Donnerstag, 21. Juli 2016
French Eruption im King George
So schnell geht das im Sport: Noch am gestrigen Morgen waren die King George VI & Queen Elizabeth Stakes am kommenden Samstag in Ascot eine „Wettkatastrophe“, weil der Favorit Postponed unschlagbar schien, bei Quoten um die 15:10 jedoch wenig Wert versprach. Dann kam am Mittwoch Nachmittag die Meldung, dass ausgerechnet jener Postponed wegen einer Infektion nicht am Rennen teilnehmen kann. Klartext: Der Top-Star fehlt, die sportliche Qualität im großen englischen Sommer-Showdown sinkt, aber das Rennen wird offener. Starter und Chancen im diesjährigen King George.

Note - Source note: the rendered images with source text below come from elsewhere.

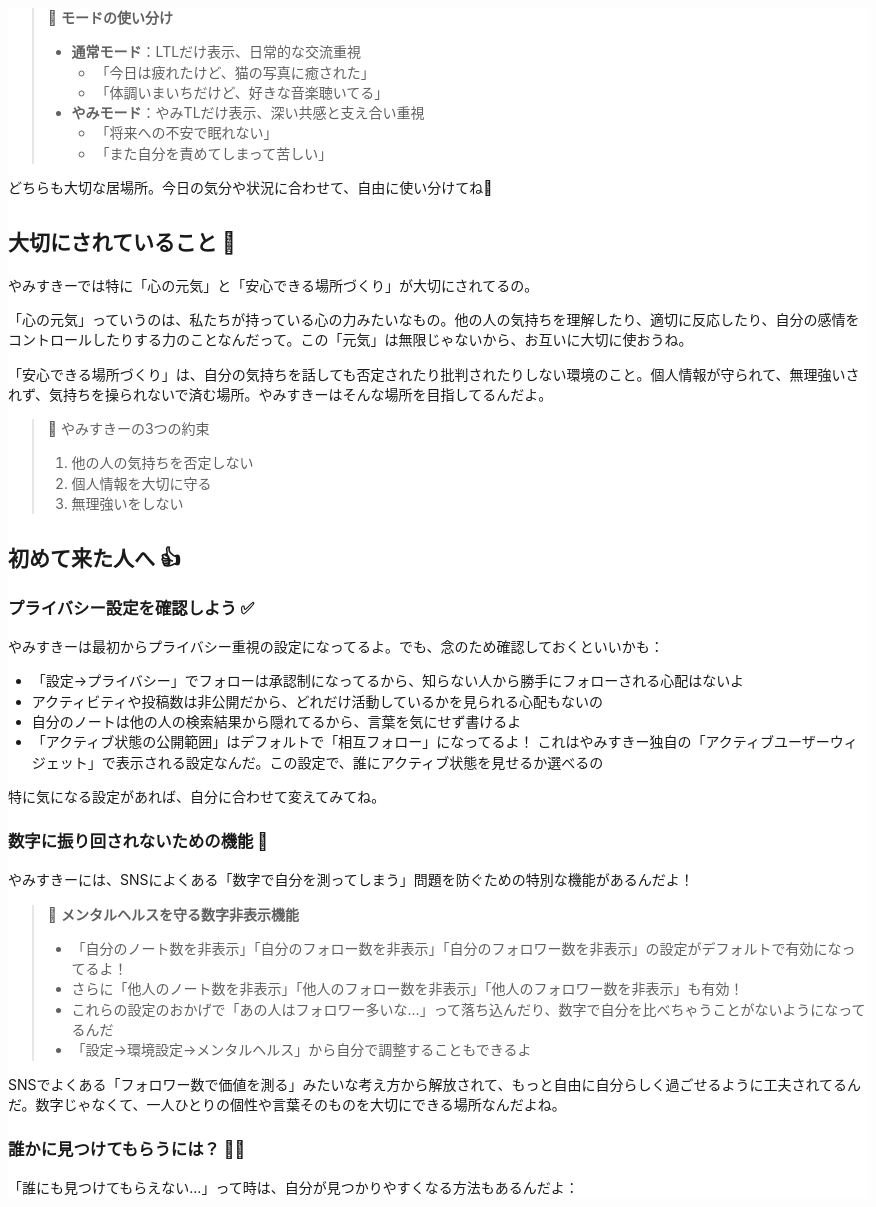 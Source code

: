 > 🔄 **モードの使い分け**
> - **通常モード**：LTLだけ表示、日常的な交流重視
>   - 「今日は疲れたけど、猫の写真に癒された」
>   - 「体調いまいちだけど、好きな音楽聴いてる」
> - **やみモード**：やみTLだけ表示、深い共感と支え合い重視
>   - 「将来への不安で眠れない」
>   - 「また自分を責めてしまって苦しい」

どちらも大切な居場所。今日の気分や状況に合わせて、自由に使い分けてね💜

## 大切にされていること 🤗

やみすきーでは特に「心の元気」と「安心できる場所づくり」が大切にされてるの。

「心の元気」っていうのは、私たちが持っている心の力みたいなもの。他の人の気持ちを理解したり、適切に反応したり、自分の感情をコントロールしたりする力のことなんだって。この「元気」は無限じゃないから、お互いに大切に使おうね。

「安心できる場所づくり」は、自分の気持ちを話しても否定されたり批判されたりしない環境のこと。個人情報が守られて、無理強いされず、気持ちを操られないで済む場所。やみすきーはそんな場所を目指してるんだよ。

> 🌈 やみすきーの3つの約束
> 
> 1. 他の人の気持ちを否定しない
> 2. 個人情報を大切に守る
> 3. 無理強いをしない

## 初めて来た人へ 👍

### プライバシー設定を確認しよう ✅

やみすきーは最初からプライバシー重視の設定になってるよ。でも、念のため確認しておくといいかも：

- 「設定→プライバシー」でフォローは承認制になってるから、知らない人から勝手にフォローされる心配はないよ
- アクティビティや投稿数は非公開だから、どれだけ活動しているかを見られる心配もないの
- 自分のノートは他の人の検索結果から隠れてるから、言葉を気にせず書けるよ
- 「アクティブ状態の公開範囲」はデフォルトで「相互フォロー」になってるよ！ これはやみすきー独自の「アクティブユーザーウィジェット」で表示される設定なんだ。この設定で、誰にアクティブ状態を見せるか選べるの

特に気になる設定があれば、自分に合わせて変えてみてね。

### 数字に振り回されないための機能 🔢
やみすきーには、SNSによくある「数字で自分を測ってしまう」問題を防ぐための特別な機能があるんだよ！

> 🧠 **メンタルヘルスを守る数字非表示機能**
> - 「自分のノート数を非表示」「自分のフォロー数を非表示」「自分のフォロワー数を非表示」の設定がデフォルトで有効になってるよ！
> - さらに「他人のノート数を非表示」「他人のフォロー数を非表示」「他人のフォロワー数を非表示」も有効！
> - これらの設定のおかげで「あの人はフォロワー多いな…」って落ち込んだり、数字で自分を比べちゃうことがないようになってるんだ
> - 「設定→環境設定→メンタルヘルス」から自分で調整することもできるよ

SNSでよくある「フォロワー数で価値を測る」みたいな考え方から解放されて、もっと自由に自分らしく過ごせるように工夫されてるんだ。数字じゃなくて、一人ひとりの個性や言葉そのものを大切にできる場所なんだよね。

### 誰かに見つけてもらうには？ 🕵🏻
「誰にも見つけてもらえない...」って時は、自分が見つかりやすくなる方法もあるんだよ：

Dartmouth (Trainer Sir Michael Stoute): Dartmouth ist eines dieser typischen Sir Michael Stoute-Pferde: Kontinuierlich gesteigert von Handicaps in die Gruppe-Klasse, zuletzt erfolgreich als 10:1-Schuss in den Gruppe 2-Hardwicke-Stakes, hauchdünn gegen Highland Reel. Die hohe Quote zeigt jedoch auch, dass sein Erfolg eher überraschend kam. Gruppe 1 hat er noch nicht gewonnen, auch sonst wirkt er nicht unschlagbar. Boden unabhängig. Nachgenannt für das Rennen.

Erupt (Trainer Francis-Henri Graffard): Im letzten Jahr Sieger im französischen Grand Prix de Paris (Gruppe 1) und Fünfter im Arc, zuletzt Zweiter im Grand Prix de Saint Cloud, als er mit gewaltigem Speed von hinten noch ins Rennen kam. Das sind so mit die besten Formen im Feld, Boden und Distanz sollten passen. Ganz klar eine Empfehlung.

Highland Reel (Trainer Aidan O'Brien): Unglücklicher Zweiter in den Hardwicke Stakes hinter Dartmouth,die besten Leistungen zeigte er dreijährig bei seinen Gruppe 1-Erfolgen in den USA und Hongkong. Man wird ihn nicht im Rennstall gelassen haben, wenn man dem Galileo-Sohn nicht weitere Gruppe 1-Großtaten zutrauen würde. Der etwas festere Boden spricht zudem für Highland Reel. Top-Kandidat.

Second Step (Trainer Luca Cumani): Der letztjährige Triumphator im Preis von Berlin in Hoppegarten, aber es gibt eben gute und noch bessere Gruppe 1-Rennen. Zuletzt zweimal chancenlos in starken Gruppe 1-Prüfungen und auch der dritte Platz im Yorkshire Cup (Gruppe 2, 2800 Meter) reicht nicht aus.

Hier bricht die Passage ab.